- [TASK PROMPT]: Output nothing but the lines from the first line of the entries to the line with "- [ ] OPLMgr新方案", inclusive, exactly as they read.

Collected data
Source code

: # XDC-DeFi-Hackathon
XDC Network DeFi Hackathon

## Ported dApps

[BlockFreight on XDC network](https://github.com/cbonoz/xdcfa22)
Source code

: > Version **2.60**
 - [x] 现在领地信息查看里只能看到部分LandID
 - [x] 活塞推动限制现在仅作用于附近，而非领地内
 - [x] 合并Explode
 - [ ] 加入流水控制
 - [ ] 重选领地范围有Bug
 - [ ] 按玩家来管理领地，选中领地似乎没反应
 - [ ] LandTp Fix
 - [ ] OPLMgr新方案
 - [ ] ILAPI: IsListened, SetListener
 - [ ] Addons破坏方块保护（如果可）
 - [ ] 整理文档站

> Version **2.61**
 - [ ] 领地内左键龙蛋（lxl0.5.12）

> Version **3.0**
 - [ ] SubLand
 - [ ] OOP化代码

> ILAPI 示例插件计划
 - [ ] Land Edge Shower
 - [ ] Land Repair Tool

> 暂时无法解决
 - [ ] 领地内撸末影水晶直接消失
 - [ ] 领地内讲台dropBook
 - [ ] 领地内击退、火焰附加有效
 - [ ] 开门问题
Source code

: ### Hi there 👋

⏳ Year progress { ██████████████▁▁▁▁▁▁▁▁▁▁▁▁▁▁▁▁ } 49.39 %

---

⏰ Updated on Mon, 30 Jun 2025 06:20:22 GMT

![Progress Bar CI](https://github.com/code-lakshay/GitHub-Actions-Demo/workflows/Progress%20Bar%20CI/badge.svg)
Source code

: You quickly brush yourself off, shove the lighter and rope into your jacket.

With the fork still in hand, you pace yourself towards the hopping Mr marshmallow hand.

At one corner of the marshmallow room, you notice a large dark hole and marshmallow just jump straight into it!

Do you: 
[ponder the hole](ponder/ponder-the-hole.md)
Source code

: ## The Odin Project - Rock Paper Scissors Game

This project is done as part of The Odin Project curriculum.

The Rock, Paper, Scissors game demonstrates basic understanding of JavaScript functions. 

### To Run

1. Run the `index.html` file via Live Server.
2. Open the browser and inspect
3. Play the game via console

- [OUTPUT OF THE EXERCISE]:
Source code

: # XDC-DeFi-Hackathon
XDC Network DeFi Hackathon

## Ported dApps

[BlockFreight on XDC network](https://github.com/cbonoz/xdcfa22)
Source code

: > Version **2.60**
 - [x] 现在领地信息查看里只能看到部分LandID
 - [x] 活塞推动限制现在仅作用于附近，而非领地内
 - [x] 合并Explode
 - [ ] 加入流水控制
 - [ ] 重选领地范围有Bug
 - [ ] 按玩家来管理领地，选中领地似乎没反应
 - [ ] LandTp Fix
 - [ ] OPLMgr新方案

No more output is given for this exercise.